WORK INSTRUCTION: Reproduce the lines from the one holding "python manage.py migrate" to the end of the entries. Include both ends and change nothing.

MATERIAL SHOWN:
=======

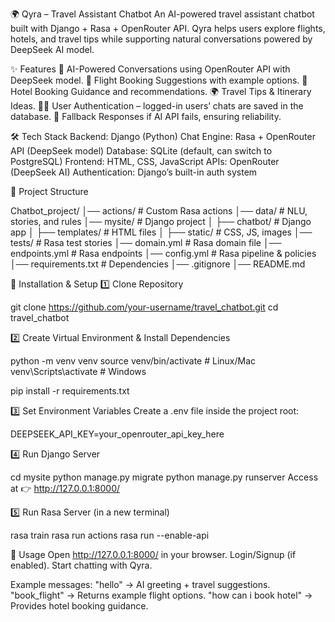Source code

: 🌍 Qyra – Travel Assistant Chatbot
An AI-powered travel assistant chatbot built with Django + Rasa + OpenRouter API.
Qyra helps users explore flights, hotels, and travel tips while supporting natural conversations powered by DeepSeek AI model.

✨ Features
  🤖 AI-Powered Conversations using OpenRouter API with DeepSeek model.
  🛫 Flight Booking Suggestions with example options.
  🏨 Hotel Booking Guidance and recommendations.
  🌍 Travel Tips & Itinerary Ideas.
  👩‍💻 User Authentication – logged-in users’ chats are saved in the database.
  📝 Fallback Responses if AI API fails, ensuring reliability.

🛠️ Tech Stack
  Backend: Django (Python)
  Chat Engine: Rasa + OpenRouter API (DeepSeek model)
  Database: SQLite (default, can switch to PostgreSQL)
  Frontend: HTML, CSS, JavaScript
  APIs: OpenRouter (DeepSeek AI)
  Authentication: Django’s built-in auth system

📂 Project Structure

Chatbot_project/
│── actions/               # Custom Rasa actions
│── data/                  # NLU, stories, and rules
│── mysite/                # Django project
│   ├── chatbot/           # Django app
│   ├── templates/         # HTML files
│   ├── static/            # CSS, JS, images
│── tests/                 # Rasa test stories
│── domain.yml             # Rasa domain file
│── endpoints.yml          # Rasa endpoints
│── config.yml             # Rasa pipeline & policies
│── requirements.txt       # Dependencies
│── .gitignore
│── README.md

🚀 Installation & Setup
1️⃣ Clone Repository

git clone https://github.com/your-username/travel_chatbot.git
cd travel_chatbot

2️⃣ Create Virtual Environment & Install Dependencies

python -m venv venv
source venv/bin/activate   # Linux/Mac
venv\Scripts\activate      # Windows

pip install -r requirements.txt

3️⃣ Set Environment Variables
Create a .env file inside the project root:

DEEPSEEK_API_KEY=your_openrouter_api_key_here

4️⃣ Run Django Server

cd mysite
python manage.py migrate
python manage.py runserver
Access at 👉 http://127.0.0.1:8000/

5️⃣ Run Rasa Server (in a new terminal)

rasa train
rasa run actions
rasa run --enable-api

💬 Usage
Open http://127.0.0.1:8000/ in your browser.
Login/Signup (if enabled).
Start chatting with Qyra.

Example messages:
  "hello" → AI greeting + travel suggestions.
  "book_flight" → Returns example flight options.
  "how can i book hotel" → Provides hotel booking guidance.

=======

THE COMPLETED TASK:
python manage.py migrate
python manage.py runserver
Access at 👉 http://127.0.0.1:8000/

5️⃣ Run Rasa Server (in a new terminal)

rasa train
rasa run actions
rasa run --enable-api

💬 Usage
Open http://127.0.0.1:8000/ in your browser.
Login/Signup (if enabled).
Start chatting with Qyra.

Example messages:
  "hello" → AI greeting + travel suggestions.
  "book_flight" → Returns example flight options.
  "how can i book hotel" → Provides hotel booking guidance.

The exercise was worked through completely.